This page shows how to operate Hive on MR3 in standalone mode using a MySQL database for Metastore. Metastore, HiveServer2, and MR3 DAGAppMaster will be running on a master node whereas all MR3 ContainerWorkers will be running on worker nodes. By following the instruction, the user will learn:
- how to install and configure Hive on MR3 in standalone mode
- how to start and stop Metastore with a MySQL compatible database
- how to start and stop HiveServer2
This scenario has the following prerequisites:
- Java 17 is available. We assume that Java 17 is installed in the same directory on every node.
- The user has access to a distributed storage such as HDFS or S3. In our example, we use S3.
- The user has access to the MySQL server with all privileges.
In our example, we use a MySQL server for Metastore, but Postgres and MS SQL are also okay.
This scenario should take less than 30 minutes to complete, not including the time for downloading an MR3 release.
For asking any questions, please visit MR3 Google Group or join MR3 Slack.
Overview
Hive on MR3 uses the following components: Metastore, HiveServer2, MR3 DAGAppMaster, and MR3 ContainerWorkers.
In our example, we use a cluster of 5 nodes.
orange1
is the master node where Metastore, HiveServer2, and MR3 DAGAppMaster will be running,
and orange2
to orange5
are worker nodes where MR3 ContainerWorkers will be running.
192.168.10.1 orange1 # master node
192.168.10.2 orange2 # worker node
192.168.10.3 orange3 # worker node
192.168.10.4 orange4 # worker node
192.168.10.5 orange5 # worker node
The MR3 distribution for standalone mode uses Java 17.

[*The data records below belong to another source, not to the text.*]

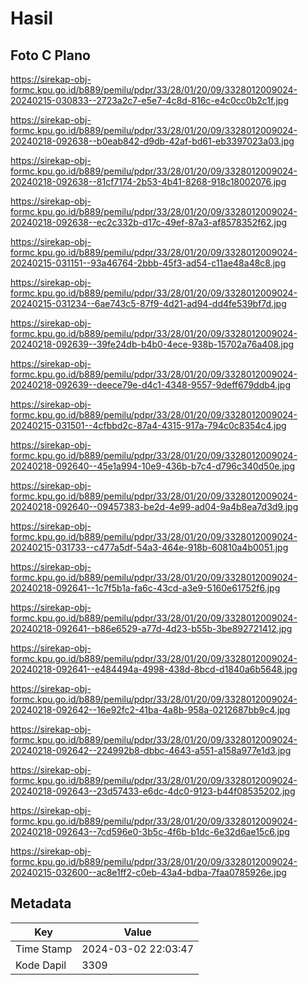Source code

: # Hasil

## Foto C Plano

https://sirekap-obj-formc.kpu.go.id/b889/pemilu/pdpr/33/28/01/20/09/3328012009024-20240215-030833--2723a2c7-e5e7-4c8d-816c-e4c0cc0b2c1f.jpg

https://sirekap-obj-formc.kpu.go.id/b889/pemilu/pdpr/33/28/01/20/09/3328012009024-20240218-092638--b0eab842-d9db-42af-bd61-eb3397023a03.jpg

https://sirekap-obj-formc.kpu.go.id/b889/pemilu/pdpr/33/28/01/20/09/3328012009024-20240218-092638--81cf7174-2b53-4b41-8268-918c18002076.jpg

https://sirekap-obj-formc.kpu.go.id/b889/pemilu/pdpr/33/28/01/20/09/3328012009024-20240218-092638--ec2c332b-d17c-49ef-87a3-af8578352f62.jpg

https://sirekap-obj-formc.kpu.go.id/b889/pemilu/pdpr/33/28/01/20/09/3328012009024-20240215-031151--93a46764-2bbb-45f3-ad54-c11ae48a48c8.jpg

https://sirekap-obj-formc.kpu.go.id/b889/pemilu/pdpr/33/28/01/20/09/3328012009024-20240215-031234--6ae743c5-87f9-4d21-ad94-dd4fe539bf7d.jpg

https://sirekap-obj-formc.kpu.go.id/b889/pemilu/pdpr/33/28/01/20/09/3328012009024-20240218-092639--39fe24db-b4b0-4ece-938b-15702a76a408.jpg

https://sirekap-obj-formc.kpu.go.id/b889/pemilu/pdpr/33/28/01/20/09/3328012009024-20240218-092639--deece79e-d4c1-4348-9557-9deff679ddb4.jpg

https://sirekap-obj-formc.kpu.go.id/b889/pemilu/pdpr/33/28/01/20/09/3328012009024-20240215-031501--4cfbbd2c-87a4-4315-917a-794c0c8354c4.jpg

https://sirekap-obj-formc.kpu.go.id/b889/pemilu/pdpr/33/28/01/20/09/3328012009024-20240218-092640--45e1a994-10e9-436b-b7c4-d796c340d50e.jpg

https://sirekap-obj-formc.kpu.go.id/b889/pemilu/pdpr/33/28/01/20/09/3328012009024-20240218-092640--09457383-be2d-4e99-ad04-9a4b8ea7d3d9.jpg

https://sirekap-obj-formc.kpu.go.id/b889/pemilu/pdpr/33/28/01/20/09/3328012009024-20240215-031733--c477a5df-54a3-464e-918b-60810a4b0051.jpg

https://sirekap-obj-formc.kpu.go.id/b889/pemilu/pdpr/33/28/01/20/09/3328012009024-20240218-092641--1c7f5b1a-fa6c-43cd-a3e9-5160e61752f6.jpg

https://sirekap-obj-formc.kpu.go.id/b889/pemilu/pdpr/33/28/01/20/09/3328012009024-20240218-092641--b86e6529-a77d-4d23-b55b-3be892721412.jpg

https://sirekap-obj-formc.kpu.go.id/b889/pemilu/pdpr/33/28/01/20/09/3328012009024-20240218-092641--e484494a-4998-438d-8bcd-d1840a6b5648.jpg

https://sirekap-obj-formc.kpu.go.id/b889/pemilu/pdpr/33/28/01/20/09/3328012009024-20240218-092642--16e92fc2-41ba-4a8b-958a-0212687bb9c4.jpg

https://sirekap-obj-formc.kpu.go.id/b889/pemilu/pdpr/33/28/01/20/09/3328012009024-20240218-092642--224992b8-dbbc-4643-a551-a158a977e1d3.jpg

https://sirekap-obj-formc.kpu.go.id/b889/pemilu/pdpr/33/28/01/20/09/3328012009024-20240218-092643--23d57433-e6dc-4dc0-9123-b44f08535202.jpg

https://sirekap-obj-formc.kpu.go.id/b889/pemilu/pdpr/33/28/01/20/09/3328012009024-20240218-092643--7cd596e0-3b5c-4f6b-b1dc-6e32d6ae15c6.jpg

https://sirekap-obj-formc.kpu.go.id/b889/pemilu/pdpr/33/28/01/20/09/3328012009024-20240215-032600--ac8e1ff2-c0eb-43a4-bdba-7faa0785926e.jpg


## Metadata

| Key        | Value               |
| ---------- | ------------------- |
| Time Stamp | 2024-03-02 22:03:47 |
| Kode Dapil | 3309                |



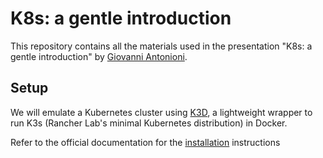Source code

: # K8s: a gentle introduction

This repository contains all the materials used in the presentation "K8s: a gentle introduction" by [Giovanni Antonioni](https://github.com/giovaz94).

## Setup

We will emulate a Kubernetes cluster using [K3D](https://k3d.io/v5.7.2/), a lightweight wrapper to run K3s (Rancher Lab's minimal Kubernetes distribution) in Docker.

Refer to the official documentation for the [installation](https://k3d.io/v5.7.2/#install-specific-release) instructions
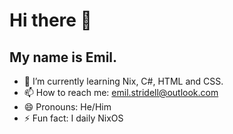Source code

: # Hi there 👋
## My name is Emil.
- 🌱 I’m currently learning Nix, C#, HTML and CSS.
- 📫 How to reach me: emil.stridell@outlook.com
- 😄 Pronouns: He/Him
- ⚡ Fun fact: I daily NixOS

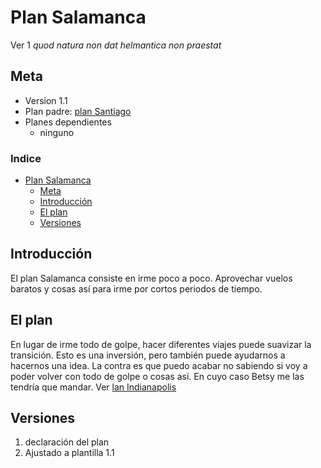 # Plan Salamanca
Ver 1
_quod natura non dat helmantica non praestat_

## Meta
- Version 1.1
- Plan padre: [plan Santiago](Santiago.md)
- Planes dependientes
  - ninguno

### Indice
- [Plan Salamanca](#plan-salamanca)
  - [Meta](#meta)
  - [Introducción](#introducción)
  - [El plan](#el-plan)
  - [Versiones](#versiones)

## Introducción
El plan Salamanca consiste en irme poco a poco. Aprovechar vuelos baratos y cosas así para irme por cortos periodos de tiempo.

## El plan
En lugar de irme todo de golpe, hacer diferentes viajes puede suavizar la transición. Esto es una inversión, pero también puede ayudarnos a hacernos una idea. La contra es que puedo acabar no sabiendo si voy a poder volver con todo de golpe o cosas así. En cuyo caso Betsy me las tendría que mandar. Ver [lan Indianapolis](Indianapolis.md)


## Versiones
1. declaración del plan
2. Ajustado a plantilla 1.1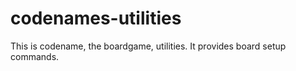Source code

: # codenames-utilities
This is codename, the boardgame, utilities. It provides board setup commands.
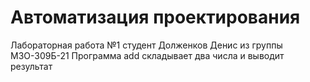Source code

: # Автоматизация проектирования
Лабораторная работа №1
студент Долженков Денис из группы М3О-309Б-21
Программа add складывает два числа и выводит результат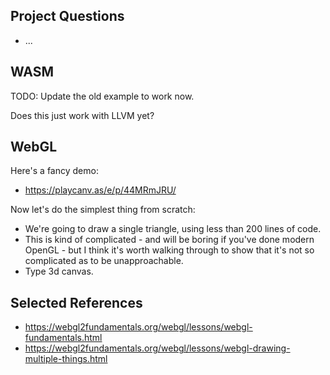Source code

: 
## Project Questions

 - ...

## WASM

TODO: Update the old example to work now.

Does this just work with LLVM yet?

## WebGL

Here's a fancy demo:

 - https://playcanv.as/e/p/44MRmJRU/

Now let's do the simplest thing from scratch:

 - We're going to draw a single triangle, using less than 200 lines of code.
 - This is kind of complicated - and will be boring if you've done modern
   OpenGL - but I think it's worth walking through to show that it's not so
   complicated as to be unapproachable. 
 - Type 3d canvas.

## Selected References

 - https://webgl2fundamentals.org/webgl/lessons/webgl-fundamentals.html
 - https://webgl2fundamentals.org/webgl/lessons/webgl-drawing-multiple-things.html

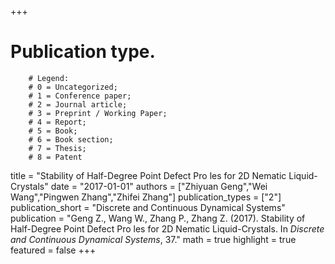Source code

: +++
# Publication type.
        # Legend: 
        # 0 = Uncategorized; 
        # 1 = Conference paper; 
        # 2 = Journal article;
        # 3 = Preprint / Working Paper; 
        # 4 = Report; 
        # 5 = Book; 
        # 6 = Book section;
        # 7 = Thesis; 
        # 8 = Patent
title = "Stability of Half-Degree Point Defect Pro les for 2D Nematic Liquid-Crystals"
date = "2017-01-01"
authors = ["Zhiyuan Geng","Wei Wang","Pingwen Zhang","Zhifei Zhang"]
publication_types = ["2"]
publication_short = "Discrete and Continuous Dynamical Systems"
publication = "Geng Z., Wang W., Zhang P., Zhang Z. (2017). Stability of Half-Degree Point Defect Pro les for 2D Nematic Liquid-Crystals. In _Discrete and Continuous Dynamical Systems_, 37."
math = true
highlight = true
featured = false
+++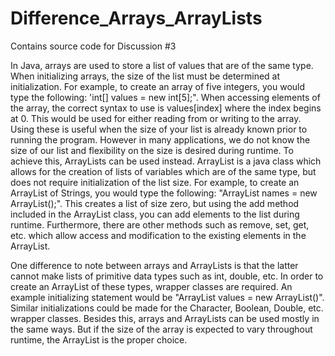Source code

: # Difference_Arrays_ArrayLists
 Contains source code for Discussion #3

In Java, arrays are used to store a list of values that are of the same type.  When initializing arrays, the size of the list must be determined at initialization.  For example, to create an array of five integers, you would type the following:   'int[] values = new int[5];".  When accessing elements of the array, the correct syntax to use is values[index] where the index begins at 0.  This would be used for either reading from or writing to the array.  Using these is useful when the size of your list is already known prior to running the program.  However in many applications, we do not know the size of our list and flexibility on the size is desired during runtime.  To achieve this, ArrayLists can be used instead.  ArrayList is a java class which allows for the creation of lists of variables which are of the same type, but does not require initialization of the list size.  For example, to create an ArrayList of Strings, you would type the following:  "ArrayList<String> names = new ArrayList<String>();".  This creates a list of size zero, but using the add method included in the ArrayList class, you can add elements to the list during runtime.  Furthermore, there are other methods such as remove, set, get, etc. which allow access and modification to the existing elements in the ArrayList.  

One difference to note between arrays and ArrayLists is that the latter cannot make lists of primitive data types such as int, double, etc.  In order to create an ArrayList of these types, wrapper classes are required.  An example initializing statement would be "ArrayList<Integer> values = new ArrayList<Integer>()".  Similar initializations could be made for the Character, Boolean, Double, etc. wrapper classes.  Besides this, arrays and ArrayLists can be used mostly in the same ways.  But if the size of the array is expected to vary throughout runtime, the ArrayList is the proper choice.
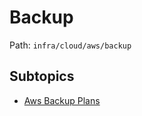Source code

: # Backup

Path: `infra/cloud/aws/backup`

## Subtopics
- [Aws Backup Plans](./aws_backup_plans/README.md)
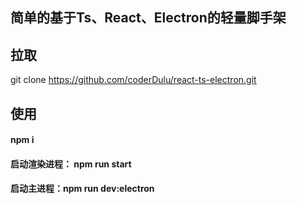 ## 简单的基于Ts、React、Electron的轻量脚手架

## 拉取
git clone https://github.com/coderDulu/react-ts-electron.git

## 使用
#### npm i 

#### 启动渲染进程： npm run start

#### 启动主进程：npm run dev:electron
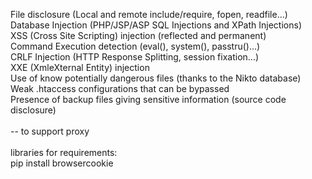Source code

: File disclosure (Local and remote include/require, fopen, readfile...)<br>
Database Injection (PHP/JSP/ASP SQL Injections and XPath Injections)<br>
XSS (Cross Site Scripting) injection (reflected and permanent)<br>
Command Execution detection (eval(), system(), passtru()...)<br>
CRLF Injection (HTTP Response Splitting, session fixation...)<br>
XXE (XmleXternal Entity) injection<br>
Use of know potentially dangerous files (thanks to the Nikto database)<br>
Weak .htaccess configurations that can be bypassed<br>
Presence of backup files giving sensitive information (source code disclosure)<br>
<br>
-- to support proxy <br>
<br>
libraries for requirements:<br>
pip install browsercookie
<br>
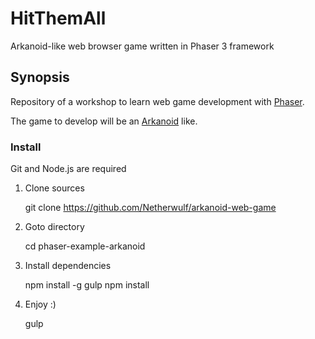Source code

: # HitThemAll
Arkanoid-like web browser game written in Phaser 3 framework

## Synopsis

Repository of a workshop to learn web game development with [Phaser](http://phaser.io/).

The game to develop will be an [Arkanoid](https://en.wikipedia.org/wiki/Arkanoid) like.

### Install

Git and Node.js are required

1. Clone sources

	git clone https://github.com/Netherwulf/arkanoid-web-game

2. Goto directory

	cd phaser-example-arkanoid

3. Install dependencies

	npm install -g gulp
	npm install

4. Enjoy :)

	gulp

In our example, Java 17 is installed in the directory /home/hive/jdk17/
.
Hive on MR3 requires three types of storage:
- Data source such as HDFS or S3
- Distributed storage for storing transient data
- Local directories on worker nodes for storing intermediate data
In our example, we use S3 for both data source and distributed storage for storing transient data.
For data source, we use the S3 bucket s3a://hivemr3/warehouse
.
For storing transient data, we use the S3 bucket s3a://hivemr3/scratch
.
We require that every worker node has an identical set of local directories
for storing intermediate data.
In our example, worker nodes use a local directory /data1/k8s
.
Accessing MySQL
In our example, we assume that a MySQL user root
has access to a MySQL database with all privileges.
Later we will configure Metastore so that it connects to the MySQL server using the user name root
.
The MySQL server may run on any node, not necessarily on the node where Metastore or HiveServer2 will be running.
$ mysql -h 192.168.10.1 -u root -p
Enter password:
Welcome to the MySQL monitor. Commands end with ; or \g.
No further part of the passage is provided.